Privacy-preserving statistical quantitative rules mining

Jing Wei-Wei , Huang Liu-Sheng, Yao Yi-Fei, Xu Wei-Jiang   

  1. Department of Computer Science and Technology, University of Science and Technology of China, Hefei 230027, China; National High Performance Computing Center at Hefei, Hefei 230027, China
  • Received:1900-01-01 Revised:1900-01-01 Published:2008-11-15

摘要: 统计量化规则(SQ rule)在数据挖掘中拥有重要和有用的地位。尽管集中式挖掘SQ规则的算法已经存在,但是集中式算法不能简单应用到分布式环境中,尤其涉及到分布式环境中各方的私有信息保护的时候。考虑数据分布共享的多方,在不泄漏各自的私有信息的情况下,合作完成SQ规则的挖掘问题。该问题属于保护私有信息的数据挖掘(PPDM)研究领域的问题。基于3个PPDM的基本工具,包括安全求和、安全求平均和安全求频繁项集的集合等,提交2个算法,共同完成水平划分数据下的保护私有信息的SQ规则挖掘。其中,一个算法安全计算置信区间,该区间用来检验规则的重要性;另一个算法安全挖掘规则。最后,给出算法的正确性、安全性和复杂性分析。
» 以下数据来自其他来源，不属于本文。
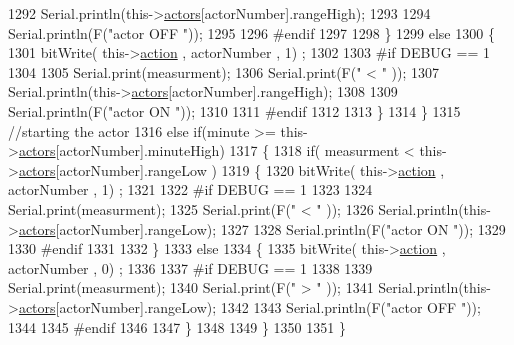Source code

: \begin{DoxyCode}
1292                 Serial.println(this->\hyperlink{class_jetpack_a7e16d2f97837f9712a2e6de1c50d99db}{actors}[actorNumber].rangeHigh);
1293 
1294                 Serial.println(F(\textcolor{stringliteral}{"actor OFF "}));
1295 
1296 \textcolor{preprocessor}{            #endif}
1297     
1298             \}
1299             \textcolor{keywordflow}{else} 
1300             \{
1301                 bitWrite( this->\hyperlink{class_jetpack_aca3142925a7b0834b34ae91d26af7765}{action} , actorNumber , 1) ;
1302 
1303 \textcolor{preprocessor}{            #if DEBUG == 1 }
1304 
1305                 Serial.print(measurment);
1306                 Serial.print(F(\textcolor{stringliteral}{" < "} ));
1307                 Serial.println(this->\hyperlink{class_jetpack_a7e16d2f97837f9712a2e6de1c50d99db}{actors}[actorNumber].rangeHigh);
1308 
1309                 Serial.println(F(\textcolor{stringliteral}{"actor ON "}));
1310 
1311 \textcolor{preprocessor}{            #endif  }
1312                 
1313             \}
1314     \}   
1315     \textcolor{comment}{//starting the actor}
1316     \textcolor{keywordflow}{else} \textcolor{keywordflow}{if}(minute >= this->\hyperlink{class_jetpack_a7e16d2f97837f9712a2e6de1c50d99db}{actors}[actorNumber].minuteHigh)
1317     \{
1318             \textcolor{keywordflow}{if}( measurment < this->\hyperlink{class_jetpack_a7e16d2f97837f9712a2e6de1c50d99db}{actors}[actorNumber].rangeLow )
1319             \{
1320                 bitWrite( this->\hyperlink{class_jetpack_aca3142925a7b0834b34ae91d26af7765}{action} , actorNumber , 1) ;
1321 
1322 \textcolor{preprocessor}{            #if DEBUG == 1 }
1323 
1324                 Serial.print(measurment);
1325                 Serial.print(F(\textcolor{stringliteral}{" < "} ));
1326                 Serial.println(this->\hyperlink{class_jetpack_a7e16d2f97837f9712a2e6de1c50d99db}{actors}[actorNumber].rangeLow);
1327 
1328                 Serial.println(F(\textcolor{stringliteral}{"actor ON "}));
1329 
1330 \textcolor{preprocessor}{            #endif  }
1331 
1332             \}
1333             \textcolor{keywordflow}{else} 
1334             \{
1335                 bitWrite( this->\hyperlink{class_jetpack_aca3142925a7b0834b34ae91d26af7765}{action} , actorNumber , 0) ;
1336             
1337 \textcolor{preprocessor}{            #if DEBUG == 1 }
1338 
1339                 Serial.print(measurment);
1340                 Serial.print(F(\textcolor{stringliteral}{" > "} ));
1341                 Serial.println(this->\hyperlink{class_jetpack_a7e16d2f97837f9712a2e6de1c50d99db}{actors}[actorNumber].rangeLow);
1342 
1343                 Serial.println(F(\textcolor{stringliteral}{"actor OFF "}));
1344 
1345 \textcolor{preprocessor}{            #endif  }
1346                 
1347             \}
1348 
1349     \}
1350 
1351 \}
\end{DoxyCode}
关键词: 安全多方计算, 保护私有信息的数据挖掘, 统计量化规则

Abstract: Statistical Quantitative (SQ) rule plays an important and useful role in data mining. Centralized algorithms have been presented for SQ rules mining. However, the algorithms cannot be easily applied to mining SQ rules on distributed data, where privacy of parties becomes great concerns. This paper considers the problem of mining SQ rules without revealing the private information of parties who compute jointly and share distributed data. The issue is an area of Privacy-Preserving Data Mining (PPDM) research. Based on several basic tools for PPDM, including secure sum, secure mean and secure frequent itemsets, this paper presents two algorithms to accomplish privacy-preserving SQ rules mining over horizontally partitioned data. One is to securely compute confidence intervals for testing the significance of rules; the other is to securely discover SQ rules. Besides, the analysis of the correctness, the security and the complexity of our algorithms are provided.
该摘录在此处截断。